*** SUPPLIED DATA Section Begins ***

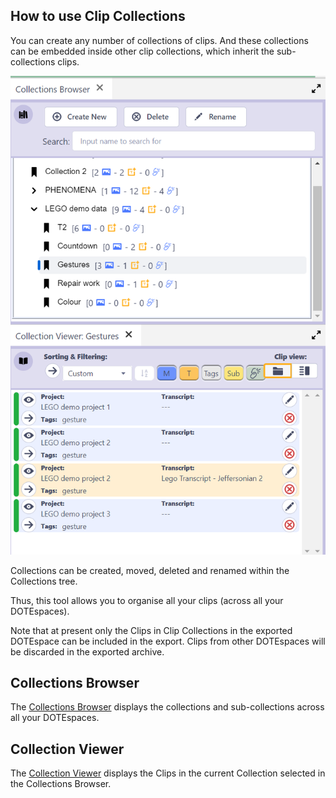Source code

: ## How to use Clip Collections

You can create any number of collections of clips.
And these collections can be embedded inside other clip collections, which inherit the sub-collections clips.

[![Clip Collections](images/collections/collections.png)](images/collections/collections.png)

Collections can be created, moved, deleted and renamed within the Collections tree.

Thus, this tool allows you to organise all your clips (across all your DOTEspaces).

Note that at present only the Clips in Clip Collections in the exported DOTEspace can be included in the export.
Clips from other DOTEspaces will be discarded in the exported archive.

## Collections Browser

The [Collections Browser](collections-browser.md) displays the collections and sub-collections across all your DOTEspaces.

## Collection Viewer

The [Collection Viewer](collection-viewer.md) displays the Clips in the current Collection selected in the Collections Browser.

*** SUPPLIED DATA Section Ends ***

[WHAT THE EXERCISE ASKS] Beginning with the line containing "Thus, this tool" and ending with the last line of the listing above, return every line exactly and nothing else.

[WRITTEN SOLUTION]
Thus, this tool allows you to organise all your clips (across all your DOTEspaces).

Note that at present only the Clips in Clip Collections in the exported DOTEspace can be included in the export.
Clips from other DOTEspaces will be discarded in the exported archive.

## Collections Browser

The [Collections Browser](collections-browser.md) displays the collections and sub-collections across all your DOTEspaces.

## Collection Viewer

The [Collection Viewer](collection-viewer.md) displays the Clips in the current Collection selected in the Collections Browser.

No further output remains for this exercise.